Action item: Each line of the data below that carries the word "ammo" needs to be copied.
Extracted data Block Start
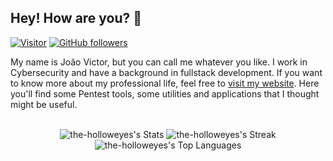 <h2>Hey! How are you? 👋</h2>

[![Visitor](https://visitor-badge.laobi.icu/badge?page_id=jvictor-sec.jvictor-sec)](https://github.com/the-holloweyes) [![GitHub followers](https://img.shields.io/github/followers/the-holloweyes.svg?style=social&label=Follow)](https://github.com/the-holloweyes?tab=followers)

My name is João Victor, but you can call me whatever you like. I work in Cybersecurity and have a background in fullstack development. If you want to know more about my professional life, feel free to [visit my website](https://www.joaovictor.pro). Here you'll find some Pentest tools, some utilities and applications that I thought might be useful. 

<br>

<div align="center">
  <img src="https://github-readme-stats.vercel.app/api?username=the-holloweyes&theme=tokyonight&show_icons=true&hide_border=true&count_private=true" alt="the-holloweyes's Stats" />
  <img src="https://github-readme-streak-stats.herokuapp.com/?user=the-holloweyes&theme=tokyonight&hide_border=true" alt="the-holloweyes's Streak" />
  <br>
  <img src="https://github-readme-stats.vercel.app/api/top-langs/?username=the-holloweyes&theme=tokyonight&show_icons=true&hide_border=true&layout=compact" alt="the-holloweyes's Top Languages" />
</div>

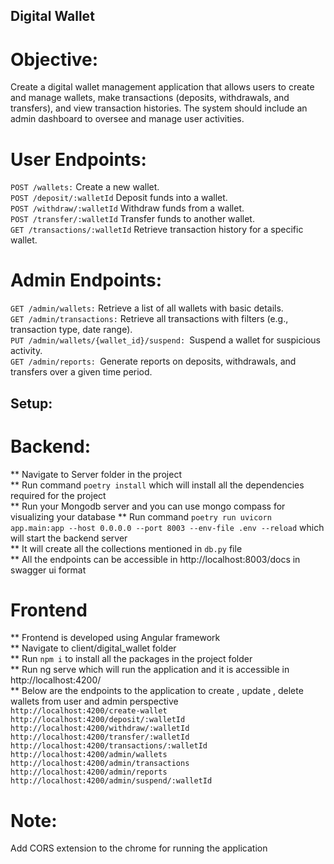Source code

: ## Digital Wallet

# Objective: 
Create a digital wallet management application that allows users to create and manage wallets, make transactions (deposits, withdrawals, and transfers), and view transaction histories. The system should include an admin dashboard to oversee and manage user activities.

# User Endpoints:
`POST /wallets:` Create a new wallet.<br>
`POST /deposit/:walletId` Deposit funds into a wallet.<br>
`POST /withdraw/:walletId` Withdraw funds from a wallet.<br>
`POST /transfer/:walletId` Transfer funds to another wallet.<br>
`GET /transactions/:walletId` Retrieve transaction history for a specific wallet.<br>
# Admin Endpoints:
`GET /admin/wallets:` Retrieve a list of all wallets with basic details.<br>
`GET /admin/transactions:` Retrieve all transactions with filters (e.g., transaction type, date range).<br>
`PUT /admin/wallets/{wallet_id}/suspend: `Suspend a wallet for suspicious activity.<br>
`GET /admin/reports: `Generate reports on deposits, withdrawals, and transfers over a given time period.<br>

## Setup:

# Backend:
** Navigate to Server folder in the project <br/>
** Run command `poetry install` which will install all the dependencies required for the project<br/>
** Run your Mongodb server and you can use mongo compass for visualizing your database
** Run command `poetry run uvicorn app.main:app --host 0.0.0.0 --port 8003 --env-file .env --reload` which will start the backend server<br/>
** It will create all the collections mentioned in `db.py` file<br>
** All the endpoints can be accessible in http://localhost:8003/docs in swagger ui format<br>

# Frontend
** Frontend is developed using Angular framework<br>
** Navigate to client/digital_wallet folder<br>
** Run `npm i` to install all the packages in the project folder<br>
** Run ng serve which will run the application and it is accessible in http://localhost:4200/<br>
** Below are the endpoints to the application to create , update , delete wallets from user and admin perspective<br>
`http://localhost:4200/create-wallet`
`http://localhost:4200/deposit/:walletId`
`http://localhost:4200/withdraw/:walletId`
`http://localhost:4200/transfer/:walletId`
`http://localhost:4200/transactions/:walletId`
`http://localhost:4200/admin/wallets`
`http://localhost:4200/admin/transactions`
`http://localhost:4200/admin/reports`
`http://localhost:4200/admin/suspend/:walletId`

# Note:
Add CORS extension to the chrome for running the application


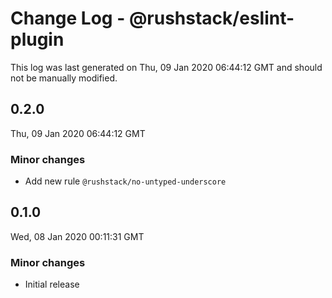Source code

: # Change Log - @rushstack/eslint-plugin

This log was last generated on Thu, 09 Jan 2020 06:44:12 GMT and should not be manually modified.

## 0.2.0
Thu, 09 Jan 2020 06:44:12 GMT

### Minor changes

- Add new rule `@rushstack/no-untyped-underscore`

## 0.1.0
Wed, 08 Jan 2020 00:11:31 GMT

### Minor changes

- Initial release

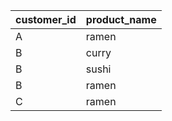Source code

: | customer\_id | product\_name |
| ------------ | ------------- |
| A            | ramen         |
| B            | curry         |
| B            | sushi         |
| B            | ramen         |
| C            | ramen         |
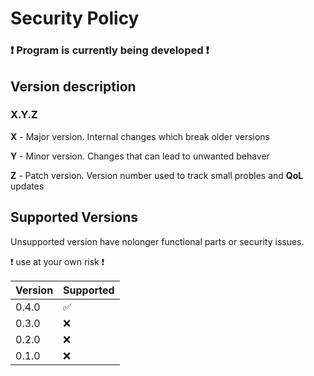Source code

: # Security Policy

### :exclamation: Program is currently being developed :exclamation:


## Version description

### X.Y.Z

**X** - Major version. Internal changes which break older versions

**Y** - Minor version. Changes that can lead to unwanted behaver

**Z** - Patch version. Version number used to track small probles and **QoL** updates

## Supported Versions

Unsupported version have nolonger functional parts or security issues.

:exclamation: use at your own risk :exclamation:

| Version | Supported          |
| ------- | ------------------ |
| 0.4.0 | :white_check_mark:   |
| 0.3.0 | :x:                |
| 0.2.0 | :x:                |
| 0.1.0 | :x:                |

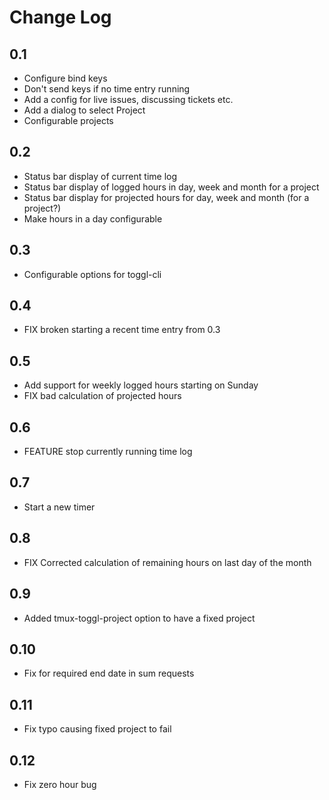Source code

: # Change Log

## 0.1

* Configure bind keys
* Don't send keys if no time entry running
* Add a config for live issues, discussing tickets etc.
* Add a dialog to select Project
* Configurable projects

## 0.2

* Status bar display of current time log
* Status bar display of logged hours in day, week and month for a project
* Status bar display for projected hours for day, week and month (for a project?)
* Make hours in a day configurable

## 0.3

* Configurable options for toggl-cli

## 0.4

* FIX broken starting a recent time entry from 0.3

## 0.5

* Add support for weekly logged hours starting on Sunday
* FIX bad calculation of projected hours

## 0.6

* FEATURE stop currently running time log

## 0.7

* Start a new timer

## 0.8

* FIX Corrected calculation of remaining hours on last day of the month

## 0.9

* Added tmux-toggl-project option to have a fixed project

## 0.10

* Fix for required end date in sum requests

## 0.11

* Fix typo causing fixed project to fail

## 0.12

* Fix zero hour bug
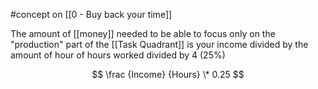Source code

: #concept on [[0 - Buy back your time]]

The amount of [[money]] needed to be able to focus only on the "production" part of the [[Task Quadrant]] is your income divided by the amount of hour of hours worked divided by 4 (25%)

$$ \frac {Income} {Hours} \* 0.25 $$
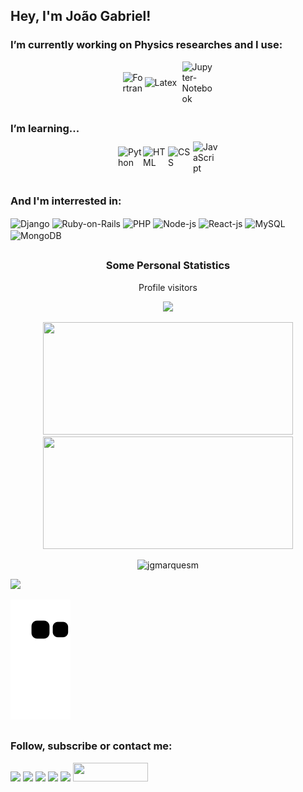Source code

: <h2> Hey, I'm João Gabriel! </h2>
 <h3>I’m currently working on Physics researches and I use:</h3>
  <div style="display: flex; justify-content: center; align-items: center">
   <img align="center" width="35px" src="https://upload.wikimedia.org/wikipedia/commons/b/b8/Fortran_logo.svg" title="Fortran">
   <img align="center" width="60px" src="https://cdn.jsdelivr.net/gh/devicons/devicon/icons/latex/latex-original.svg" title="Latex">
   <img align="center" width="50px" src="https://upload.wikimedia.org/wikipedia/commons/3/38/Jupyter_logo.svg" title="Jupyter-Notebook">
  </div>

## 
 <h3> I’m learning... </h3> 
  <div style="display: flex; justify-content: center; align-items: center; height: 40px">
   <img align="center" width="40px" src="https://cdn.jsdelivr.net/gh/devicons/devicon/icons/python/python-original.svg" title="Python">
   <img align="center" width="40px" src="https://cdn.jsdelivr.net/gh/devicons/devicon/icons/html5/html5-original.svg" title="HTML">
   <img align="center" width="40px" src="https://cdn.jsdelivr.net/gh/devicons/devicon/icons/css3/css3-original.svg" title="CSS">
  <img align="center" width="40px" src="https://cdn.jsdelivr.net/gh/devicons/devicon/icons/javascript/javascript-original.svg" title="JavaScript">
 </div>
 <div ><br></div>

 <h3> And I'm interrested in: </h3>
  <div style="display: inline_block">
   <img align="center" width="30px" src="https://cdn.worldvectorlogo.com/logos/django.svg" title="Django">
   <img align="center" width="50px" src="https://cdn.worldvectorlogo.com/logos/rails-1.svg" title="Ruby-on-Rails">
   <img align="center" width="50px" src="https://cdn.jsdelivr.net/gh/devicons/devicon/icons/php/php-original.svg" title="PHP">
   <img align="center" width="40px" src="https://cdn.jsdelivr.net/gh/devicons/devicon/icons/nodejs/nodejs-original.svg" title="Node-js">
   <img align="center" width="40px" src="https://cdn.jsdelivr.net/gh/devicons/devicon/icons/react/react-original.svg" title="React-js">
   <img align="center" width="40px" src="https://cdn.jsdelivr.net/gh/devicons/devicon/icons/mysql/mysql-original.svg" title="MySQL">
   <img align="center" width="40px" src="https://cdn.jsdelivr.net/gh/devicons/devicon/icons/mongodb/mongodb-original.svg" title="MongoDB">
  </div>
  
##
 <h3 align="center"> Some Personal Statistics </h3>
  <p align="center"> Profile visitors</p>
  <!-- visitors count  -->

 <p align="center" >   
  <img src="https://profile-counter.glitch.me/jgmarquesm/count.svg" />  
 </p>
 <div align="center">
  <a href="https://github.com/jgmarquesm"></a>
  <img height="180em" width="400" src="https://github-readme-stats.vercel.app/api?username=jgmarquesm&show_icons=true&theme=gruvbox&include_all_commits=true&count_private=true"/>
  <img height="180em" width="400" src="https://github-readme-stats.vercel.app/api/top-langs/?username=jgmarquesm&layout=compact&langs_count=7&theme=gruvbox"/>
 </div>

 <p align="center"><img src="https://github-readme-streak-stats.herokuapp.com/?user=jgmarquesm&" alt="jgmarquesm" /></p>
 <img src="https://activity-graph.herokuapp.com/graph?username=jgmarquesm&bg_color=ffffff&color=FFE4B5&line=FF7F00&point=FF4500&hide_border=true&" />
 
 ![Snake animation](https://github.com/jgmarquesm/jgmarquesm/blob/output/github-contribution-grid-snake.svg)  

##
 <h3> Follow, subscribe or contact me: </h3>
  <div>
   <a href = "mailto:joaogabrielmarques@discente.ufg.br"><img width="40px" src="https://cdn.worldvectorlogo.com/logos/official-gmail-icon-2020-.svg" target="_blank"></a>
   <a href="https://www.linkedin.com/in/jgmarquesm" target="_blank"><img width="40px" src="https://cdn.jsdelivr.net/gh/devicons/devicon/icons/linkedin/linkedin-original.svg" target="_blank"></a> 
   <a href="https://www.reddit.com/user/Kosmar0Devil/" target="_blank"><img width="40x" src="https://cdn.worldvectorlogo.com/logos/reddit-4.svg" target="_blank"></a>
   <a href = "https://pt.stackoverflow.com/users/285047/jgmarquesm"><img width="35px" src="https://cdn.worldvectorlogo.com/logos/stack-overflow.svg" target="_blank"></a>
   <a href = "https://www.codewars.com/users/jgmarquesm"><img src="https://www.codewars.com/users/jgmarquesm/badges/micro" target="_blank"></a>
   <a href = "https://web.dio.me/users/joaogabrielmarques"><img height="30" width="120" src="https://raw.githubusercontent.com/brunoemferreira/DIO-jogo-da-cobrinha-Javascript/main/Assets/logo-sm-white.png" target="_blank"></a>
  </div>

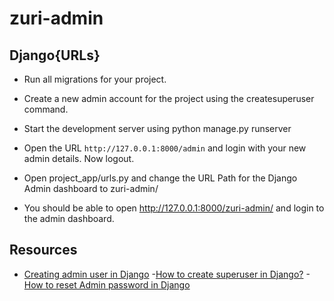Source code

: # zuri-admin

## Django{URLs}

* Run all migrations for your project.

* Create a new admin account for the project using the createsuperuser command. 

* Start the development server using python manage.py runserver

* Open the URL  `http://127.0.0.1:8000/admin` and login with your new admin details. Now logout.

 
* Open project_app/urls.py and change the URL Path for the Django Admin dashboard to zuri-admin/

* You should be able to open http://127.0.0.1:8000/zuri-admin/ and login to the admin dashboard.

## Resources

- [Creating admin user in Django](https://docs.djangoproject.com/en/1.8/intro/tutorial02/)
-[How to create superuser in Django?](https://www.geeksforgeeks.org/how-to-create-superuser-in-django/)
-[How to reset Admin password in Django](https://pythonguides.com/python-django-get-admin-password/)
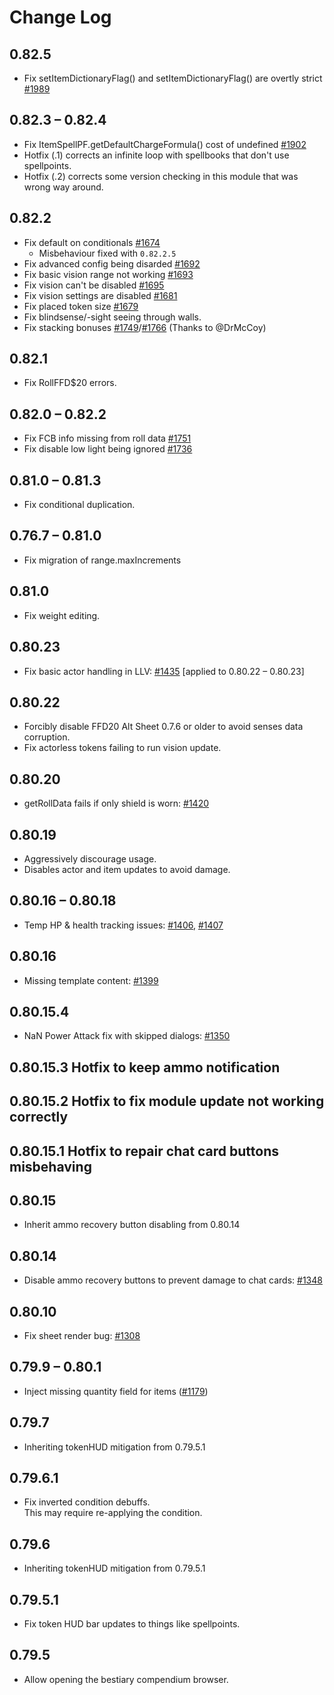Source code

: # Change Log

## 0.82.5

- Fix setItemDictionaryFlag() and setItemDictionaryFlag() are overtly strict [#1989](https://gitlab.com/foundryvtt_pathfinder1e/foundryvtt-pathfinder1/-/issues/1989')

## 0.82.3 – 0.82.4

- Fix ItemSpellPF.getDefaultChargeFormula() cost of undefined [#1902](https://gitlab.com/foundryvtt_pathfinder1e/foundryvtt-pathfinder1/-/issues/1902)
- Hotfix (.1) corrects an infinite loop with spellbooks that don't use spellpoints.
- Hotfix (.2) corrects some version checking in this module that was wrong way around.

## 0.82.2

- Fix default on conditionals [#1674](https://gitlab.com/foundryvtt_pathfinder1e/foundryvtt-pathfinder1/-/issues/1674)
  - Misbehaviour fixed with `0.82.2.5`
- Fix advanced config being disarded [#1692](https://gitlab.com/foundryvtt_pathfinder1e/foundryvtt-pathfinder1/-/issues/1692)
- Fix basic vision range not working [#1693](https://gitlab.com/foundryvtt_pathfinder1e/foundryvtt-pathfinder1/-/issues/1693)
- Fix vision can't be disabled [#1695](https://gitlab.com/foundryvtt_pathfinder1e/foundryvtt-pathfinder1/-/issues/1695)
- Fix vision settings are disabled [#1681](https://gitlab.com/foundryvtt_pathfinder1e/foundryvtt-pathfinder1/-/issues/1681)
- Fix placed token size [#1679](https://gitlab.com/foundryvtt_pathfinder1e/foundryvtt-pathfinder1/-/issues/1679)
- Fix blindsense/-sight seeing through walls.
- Fix stacking bonuses [#1749](https://gitlab.com/foundryvtt_pathfinder1e/foundryvtt-pathfinder1/-/issues/1749)/[#1766](https://gitlab.com/foundryvtt_pathfinder1e/foundryvtt-pathfinder1/-/issues/1766) (Thanks to @DrMcCoy)

## 0.82.1

- Fix RollFFD$20 errors.

## 0.82.0 – 0.82.2

- Fix FCB info missing from roll data [#1751](https://gitlab.com/foundryvtt_pathfinder1e/foundryvtt-pathfinder1/-/issues/1751)
- Fix disable low light being ignored [#1736](https://gitlab.com/foundryvtt_pathfinder1e/foundryvtt-pathfinder1/-/issues/1736)

## 0.81.0 – 0.81.3

- Fix conditional duplication.

## 0.76.7 – 0.81.0

- Fix migration of range.maxIncrements

## 0.81.0

- Fix weight editing.

## 0.80.23

- Fix basic actor handling in LLV: [#1435](https://gitlab.com/foundryvtt_pathfinder1e/foundryvtt-pathfinder1/-/issues/1435) [applied to 0.80.22 – 0.80.23]

## 0.80.22

- Forcibly disable FFD20 Alt Sheet 0.7.6 or older to avoid senses data corruption.
- Fix actorless tokens failing to run vision update.

## 0.80.20

- getRollData fails if only shield is worn: [#1420](https://gitlab.com/foundryvtt_pathfinder1e/foundryvtt-pathfinder1/-/issues/1420)

## 0.80.19

- Aggressively discourage usage.
- Disables actor and item updates to avoid damage.

## 0.80.16 – 0.80.18

- Temp HP & health tracking issues: [#1406](https://gitlab.com/foundryvtt_pathfinder1e/foundryvtt-pathfinder1/-/issues/1406), [#1407](https://gitlab.com/foundryvtt_pathfinder1e/foundryvtt-pathfinder1/-/issues/1407)

## 0.80.16

- Missing template content: [#1399](https://gitlab.com/foundryvtt_pathfinder1e/foundryvtt-pathfinder1/-/issues/1399)

## 0.80.15.4

- NaN Power Attack fix with skipped dialogs: [#1350](https://gitlab.com/Furyspark/foundryvtt-pathfinder1/-/issues/1350)

## 0.80.15.3 Hotfix to keep ammo notification

## 0.80.15.2 Hotfix to fix module update not working correctly

## 0.80.15.1 Hotfix to repair chat card buttons misbehaving

## 0.80.15

- Inherit ammo recovery button disabling from 0.80.14

## 0.80.14

- Disable ammo recovery buttons to prevent damage to chat cards: [#1348](https://gitlab.com/Furyspark/foundryvtt-pathfinder1/-/issues/1348)

## 0.80.10

- Fix sheet render bug: [#1308](https://gitlab.com/Furyspark/foundryvtt-pathfinder1/-/issues/1308)

## 0.79.9 – 0.80.1

- Inject missing quantity field for items ([#1179](https://gitlab.com/Furyspark/foundryvtt-pathfinder1/-/issues/1179))

## 0.79.7

- Inheriting tokenHUD mitigation from 0.79.5.1

## 0.79.6.1

- Fix inverted condition debuffs.  
  This may require re-applying the condition.

## 0.79.6

- Inheriting tokenHUD mitigation from 0.79.5.1

## 0.79.5.1

- Fix token HUD bar updates to things like spellpoints.

## 0.79.5

- Allow opening the bestiary compendium browser.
Extracted data Block End
Written response:
## 0.80.15.3 Hotfix to keep ammo notification
- Inherit ammo recovery button disabling from 0.80.14
- Disable ammo recovery buttons to prevent damage to chat cards: [#1348](https://gitlab.com/Furyspark/foundryvtt-pathfinder1/-/issues/1348)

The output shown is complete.